[Opening RECORDS FOR THE TASK section]

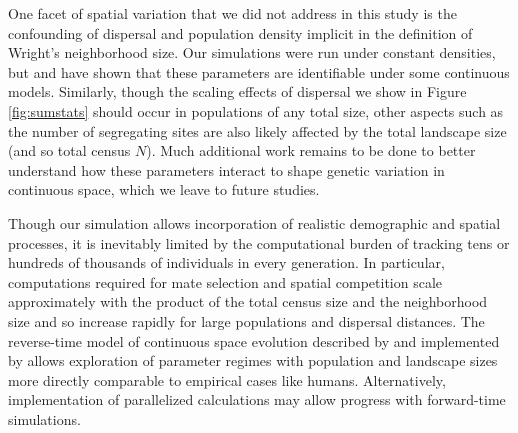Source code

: \documentclass[10pt,twoside,lineno,hidelinks]{preprint}
\begin{document}

One facet of spatial variation that we did not address in this study is the confounding of dispersal and population density implicit in the definition of Wright's neighborhood size. Our simulations were run under constant densities, but \cite{guindon2016demographic} and \citet{Ringbauer2017} 
have shown that these parameters are identifiable under some continuous models. Similarly, though the scaling effects of dispersal we show in Figure \ref{fig:sumstats} should occur in populations of any total size, other aspects such as the number of segregating sites are also likely affected by the total landscape size (and so total census $N$). Much additional work remains to be done to better understand how these parameters interact to shape genetic variation in continuous space, which we leave to future studies. 

Though our simulation allows incorporation of realistic demographic and spatial processes, 
it is inevitably limited by the computational burden of tracking tens or hundreds of thousands of individuals in every generation. 
In particular, computations required for mate selection and spatial competition scale approximately with the product of the total census size and the neighborhood size and so increase rapidly for large populations and dispersal distances. 
The reverse-time model of continuous space evolution described by \citet{Barton2010} and implemented by \citet{Kelleher2014} 
allows exploration of parameter regimes with population and landscape sizes more directly comparable to empirical cases like humans. 
Alternatively, implementation of parallelized calculations may allow progress with forward-time simulations.
\end{document}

[Closing RECORDS FOR THE TASK section]

▶ **WORK TO COMPLETE**
In the entries above, count every line containing the word "allows". Write only the total.

▶ **FINISHED EXERCISE**
2